TASK BRIEF → What lines of the data hold the string "other"? Copy them all.

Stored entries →
------------------------------------------------------------------------

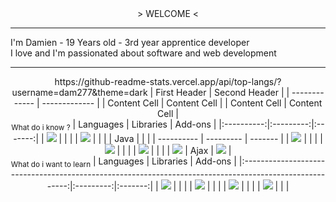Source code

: <div align="center">
    > WELCOME <
    <div align="left">
        <hr />
        I'm Damien - 19 Years old - 3rd year apprentice developer
        <br />
        I love and I'm passionated about software and web development
        <hr />
    </div>
    <div>
        https://github-readme-stats.vercel.app/api/top-langs/?username=dam277&theme=dark
        | First Header  | Second Header |
        | ------------- | ------------- |
        | Content Cell  | Content Cell  |
        | Content Cell  | Content Cell  |
    </div>
    <sub>What do i know ?</sub>
    | Languages  | Libraries | Add-ons |
    |:----------:|:---------:|:-------:|
    | <img src="https://img.shields.io/badge/C%2B%2B-00599C?style=for-the-badge&logo=c%2B%2B&logoColor=white" />     |           |         |
    | <img src="https://img.shields.io/badge/C%23-239120?style=for-the-badge&logo=c-sharp&logoColor=white" />           |           |         |
    | <img src="" />Java       |           |         |
    | ---------- | --------- | ------- |
    | <img src="https://img.shields.io/badge/HTML5-E34F26?style=for-the-badge&logo=html5&logoColor=white" />            |           |         |
    | <img src="https://img.shields.io/badge/CSS3-1572B6?style=for-the-badge&logo=css3&logoColor=white" />              |           |         |
    | <img src="https://img.shields.io/badge/PHP-777BB4?style=for-the-badge&logo=php&logoColor=white" />                |           |         |
    | <img src="https://img.shields.io/badge/JavaScript-323330?style=for-the-badge&logo=javascript&logoColor=F7DF1E" /> | Ajax      | <img src="https://img.shields.io/badge/json-5E5C5C?style=for-the-badge&logo=json&logoColor=white" />        |
    <div>
        <sub>What do i want to learn</sub>
        | Languages                                                                                               | Libraries | Add-ons |
        |:-------------------------------------------------------------------------------------------------------:|:---------:|:-------:|
        | <img src="https://img.shields.io/badge/Dart-0175C2?style=for-the-badge&logo=dart&logoColor=white" />    |           |         |
        | <img src="https://img.shields.io/badge/Python-FFD43B?style=for-the-badge&logo=python&logoColor=blue" /> |           |         |
        | <img src="https://img.shields.io/badge/Rust-black?style=for-the-badge&logo=rust&logoColor=#E57324" />   |           |         |
        | <img src="https://img.shields.io/badge/Dart-0175C2?style=for-the-badge&logo=dart&logoColor=white " />   |           |         |
    </div>
</div>
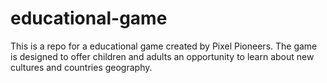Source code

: # educational-game
This is a repo for a educational game created by Pixel Pioneers. The game is designed to offer children and adults an opportunity to learn about new cultures and countries geography.
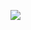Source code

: <!-- ![](https://github-readme-stats.vercel.app/api?username=HayatoKudou&count_private=true) -->
![](https://github-profile-summary-cards.vercel.app/api/cards/profile-details?username=HayatoKudou&theme=vue)
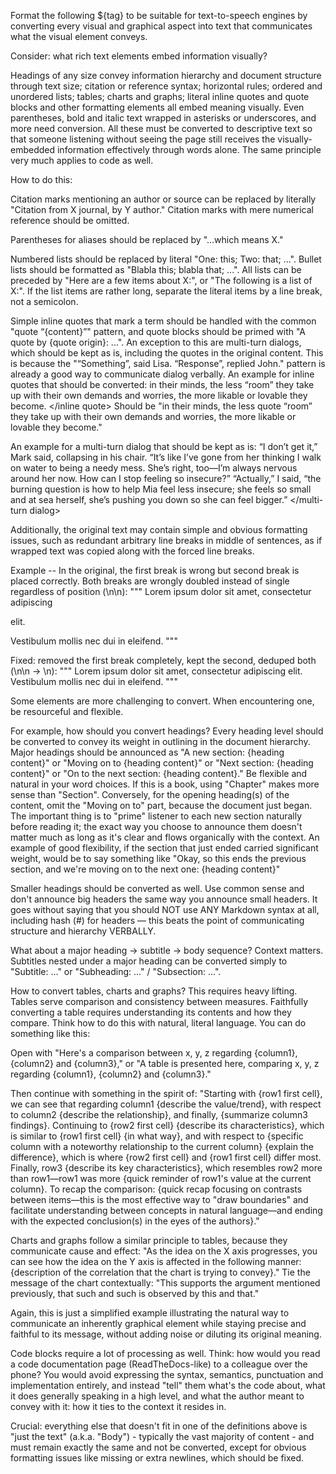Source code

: Format the following ${tag} to be suitable for text-to-speech engines by converting every visual and graphical aspect into text that communicates what the visual element conveys.

Consider: what rich text elements embed information visually? 

Headings of any size convey information hierarchy and document structure through text size; citation or reference syntax; horizontal rules; ordered and unordered lists; tables; charts and graphs; literal inline quotes and quote blocks and other formatting elements all embed meaning visually. Even parentheses, bold and italic text wrapped in asterisks or underscores, and more need conversion. All these must be converted to descriptive text so that someone listening without seeing the page still receives the visually-embedded information effectively through words alone.
The same principle very much applies to code as well.

How to do this:

Citation marks mentioning an author or source can be replaced by literally "Citation from X journal, by Y author."
Citation marks with mere numerical reference should be omitted.

Parentheses for aliases should be replaced by "...which means X."

Numbered lists should be replaced by literal "One: this; Two: that; ...". Bullet lists should be formatted as "Blabla this; blabla that; ...". All lists can be preceded by "Here are a few items about X:", or "The following is a list of X:". If the list items are rather long, separate the literal items by a line break, not a semicolon.

Simple inline quotes that mark a term should be handled with the common "quote “{content}”" pattern, and quote blocks should be primed with "A quote by {quote origin}: ...".
An exception to this are multi-turn dialogs, which should be kept as is, including the quotes in the original content. This is because the "“Something”, said Lisa. “Response”, replied John." pattern is already a good way to communicate dialog verbally.
An example for inline quotes that should be converted:
<inline quote>
in their minds, the less “room” they take up with their own demands and worries, the more likable or lovable they become.
</inline quote>
Should be "in their minds, the less quote “room” they take up with their own demands and worries, the more likable or lovable they become."

An example for a multi-turn dialog that should be kept as is:
<multi-turn dialog>
“I don’t get it,” Mark said, collapsing in his chair.
“It’s like I’ve gone from her thinking I walk on water to being a needy mess. She’s right, too—I’m always nervous around her now. How can I stop feeling so insecure?”
“Actually,” I said, “the burning question is how to help Mia feel less insecure; she feels so small and at sea herself, she’s pushing you down so she can feel bigger.”
</multi-turn dialog>

Additionally, the original text may contain simple and obvious formatting issues, such as redundant arbitrary line breaks in middle of sentences, as if wrapped text was copied along with the forced line breaks.

Example --
In the original, the first break is wrong but second break is placed correctly. Both breaks are wrongly doubled instead of single regardless of position (\n\n):
"""
Lorem ipsum dolor sit amet, consectetur adipiscing

elit. 

Vestibulum mollis nec dui in eleifend.
"""

Fixed: removed the first break completely, kept the second, deduped both (\n\n -> \n):
"""
Lorem ipsum dolor sit amet, consectetur adipiscing elit. 
Vestibulum mollis nec dui in eleifend.
"""

Some elements are more challenging to convert. When encountering one, be resourceful and flexible.

For example, how should you convert headings? 
Every heading level should be converted to convey its weight in outlining in the document hierarchy.
Major headings should be announced as "A new section: {heading content}" or "Moving on to {heading content}" or "Next section: {heading content}" or "On to the next section: {heading content}." Be flexible and natural in your word choices. If this is a book, using "Chapter" makes more sense than "Section". Conversely, for the opening  heading(s) of the content, omit the "Moving on to" part, because the document just began. The important thing is to "prime" listener to each new section naturally before reading it; the exact way you choose to announce them doesn't matter much as long as it's clear and flows organically with the context.
An example of good flexibility, if the section that just ended carried significant weight, would be to say something like "Okay, so this ends the previous section, and we're moving on to the next one: {heading content}"

Smaller headings should be converted as well.
Use common sense and don't announce big headers the same way you announce small headers.
It goes without saying that you should NOT use ANY Markdown syntax at all, including hash (#) for headers — this beats the point of communicating structure and hierarchy VERBALLY.

What about a major heading → subtitle → body sequence? Context matters. Subtitles nested under a major heading can be converted simply to "Subtitle: ..." or "Subheading: ..." / "Subsection: ...".

How to convert tables, charts and graphs? This requires heavy lifting. Tables serve comparison and consistency between measures. Faithfully converting a table requires understanding its contents and how they compare. Think how to do this with natural, literal language. You can do something like this: 

Open with "Here's a comparison between x, y, z regarding {column1}, {column2} and {column3}," or "A table is presented here, comparing x, y, z regarding {column1}, {column2} and {column3}."

Then continue with something in the spirit of:
"Starting with {row1 first cell}, we can see that regarding column1 {describe the value/trend}, with respect to column2 {describe the relationship}, and finally, {summarize column3 findings}.
Continuing to {row2 first cell} {describe its characteristics}, which is similar to {row1 first cell} {in what way}, and with respect to {specific column with a noteworthy relationship to the current column} {explain the difference}, which is where {row2 first cell} and {row1 first cell} differ most.
Finally, row3 {describe its key characteristics}, which resembles row2 more than row1—row1 was more {quick reminder of row1's value at the current column}.
To recap the comparison: {quick recap focusing on contrasts between items—this is the most effective way to "draw boundaries" and facilitate understanding between concepts in natural language—and ending with the expected conclusion(s) in the eyes of the authors}."

Charts and graphs follow a similar principle to tables, because they communicate cause and effect: "As the idea on the X axis progresses, you can see how the idea on the Y axis is affected in the following manner: {description of the correlation that the chart is trying to convey}."
Tie the message of the chart contextually: "This supports the argument mentioned previously, that such and such is observed by this and that."

Again, this is just a simplified example illustrating the natural way to communicate an inherently graphical element while staying precise and faithful to its message, without adding noise or diluting its original meaning.

Code blocks require a lot of processing as well. Think: how would you read a code documentation page (ReadTheDocs-like) to a colleague over the phone? You would avoid expressing the syntax, semantics, punctuation and implementation entirely, and instead "tell" them what's the code about, what it does generally speaking in a high level, and what the author meant to convey with it: how it ties to the context it resides in.

Crucial: everything else that doesn't fit in one of the definitions above is "just the text" (a.k.a. "Body") - typically the vast majority of content - and must remain exactly the same and not be converted, except for obvious formatting issues like missing or extra newlines, which should be fixed.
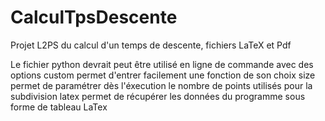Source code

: # CalculTpsDescente
Projet L2PS du calcul d'un temps de descente, fichiers LaTeX et Pdf

Le fichier python devrait peut être utilisé en ligne de commande avec des options
custom permet d'entrer facilement une fonction de son choix
size permet de paramétrer dès l'éxecution le nombre de points utilisés pour la subdivision
latex permet de récupérer les données du programme sous forme de tableau LaTex
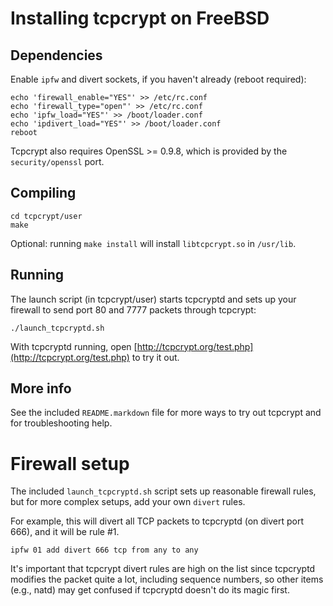 Installing tcpcrypt on FreeBSD
==============================

Dependencies
------------

Enable `ipfw` and divert sockets, if you haven't already (reboot required):

    echo 'firewall_enable="YES"' >> /etc/rc.conf
    echo 'firewall_type="open"' >> /etc/rc.conf
    echo 'ipfw_load="YES"' >> /boot/loader.conf
    echo 'ipdivert_load="YES"' >> /boot/loader.conf
    reboot

Tcpcrypt also requires OpenSSL >= 0.9.8, which is provided by the
`security/openssl` port.


Compiling
---------

    cd tcpcrypt/user
    make

Optional: running `make install` will install `libtcpcrypt.so` in `/usr/lib`.

Running
-------

The launch script (in tcpcrypt/user) starts tcpcryptd and sets up your firewall
to send port 80 and 7777 packets through tcpcrypt:

    ./launch_tcpcryptd.sh

With tcpcryptd running, open
[http://tcpcrypt.org/test.php](http://tcpcrypt.org/test.php) to try it out.

More info
----------

See the included `README.markdown` file for more ways to try out tcpcrypt and
for troubleshooting help.


Firewall setup
==============

The included `launch_tcpcryptd.sh` script sets up reasonable firewall rules, but for more complex setups, add your own `divert` rules.

For example, this will divert all TCP packets to tcpcryptd (on divert port 666), and it will be rule #1.

    ipfw 01 add divert 666 tcp from any to any

It's important that tcpcrypt divert rules are high on the list since tcpcryptd
modifies the packet quite a lot, including sequence numbers, so other items
(e.g., natd) may get confused if tcpcryptd doesn't do its magic first.

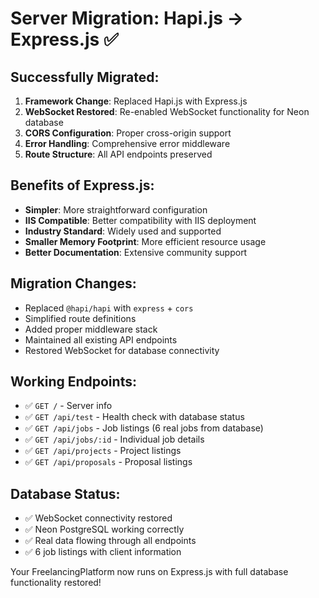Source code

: # Server Migration: Hapi.js → Express.js ✅

## Successfully Migrated:
1. **Framework Change**: Replaced Hapi.js with Express.js
2. **WebSocket Restored**: Re-enabled WebSocket functionality for Neon database
3. **CORS Configuration**: Proper cross-origin support
4. **Error Handling**: Comprehensive error middleware
5. **Route Structure**: All API endpoints preserved

## Benefits of Express.js:
- **Simpler**: More straightforward configuration
- **IIS Compatible**: Better compatibility with IIS deployment
- **Industry Standard**: Widely used and supported
- **Smaller Memory Footprint**: More efficient resource usage
- **Better Documentation**: Extensive community support

## Migration Changes:
- Replaced `@hapi/hapi` with `express` + `cors`
- Simplified route definitions
- Added proper middleware stack
- Maintained all existing API endpoints
- Restored WebSocket for database connectivity

## Working Endpoints:
- ✅ `GET /` - Server info
- ✅ `GET /api/test` - Health check with database status
- ✅ `GET /api/jobs` - Job listings (6 real jobs from database)
- ✅ `GET /api/jobs/:id` - Individual job details
- ✅ `GET /api/projects` - Project listings
- ✅ `GET /api/proposals` - Proposal listings

## Database Status:
- ✅ WebSocket connectivity restored
- ✅ Neon PostgreSQL working correctly
- ✅ Real data flowing through all endpoints
- ✅ 6 job listings with client information

Your FreelancingPlatform now runs on Express.js with full database functionality restored!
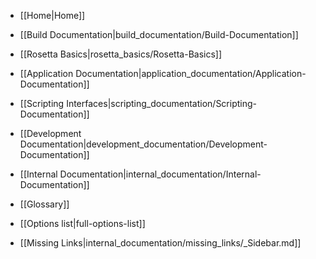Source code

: * [[Home|Home]]
* [[Build Documentation|build_documentation/Build-Documentation]]
* [[Rosetta Basics|rosetta_basics/Rosetta-Basics]]
* [[Application Documentation|application_documentation/Application-Documentation]]
* [[Scripting Interfaces|scripting_documentation/Scripting-Documentation]]
* [[Development Documentation|development_documentation/Development-Documentation]]
* [[Internal Documentation|internal_documentation/Internal-Documentation]]

* [[Glossary]]
* [[Options list|full-options-list]]

* [[Missing Links|internal_documentation/missing_links/_Sidebar.md]]
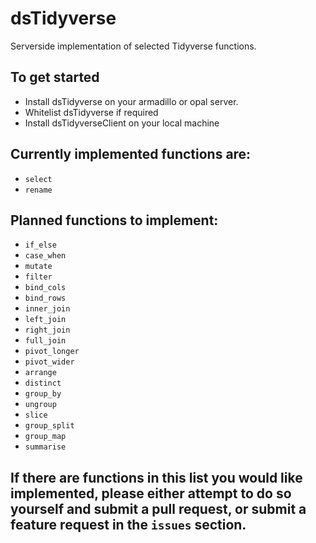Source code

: # dsTidyverse
Serverside implementation of selected Tidyverse functions. 

## To get started
- Install dsTidyverse on your armadillo or opal server.
- Whitelist dsTidyverse if required
- Install dsTidyverseClient on your local machine

## Currently implemented functions are:
- `select`
- `rename`

## Planned functions to implement:
- `if_else`
- `case_when`
- `mutate`
- `filter`
- `bind_cols`
- `bind_rows`
- `inner_join`
- `left_join` 
- `right_join` 
- `full_join`
- `pivot_longer`
- `pivot_wider`
- `arrange`
- `distinct`
- `group_by` 
- `ungroup`
- `slice`
- `group_split`
- `group_map`
- `summarise`

## If there are functions in this list you would like implemented, please either attempt to do so yourself and submit a pull request, or submit a feature request in the `issues` section.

------------------------------------------------------------------------

SOLVED PROBLEM →
Headings of any size convey information hierarchy and document structure through text size; citation or reference syntax; horizontal rules; ordered and unordered lists; tables; charts and graphs; literal inline quotes and quote blocks and other formatting elements all embed meaning visually. Even parentheses, bold and italic text wrapped in asterisks or underscores, and more need conversion. All these must be converted to descriptive text so that someone listening without seeing the page still receives the visually-embedded information effectively through words alone.
modifies the packet quite a lot, including sequence numbers, so other items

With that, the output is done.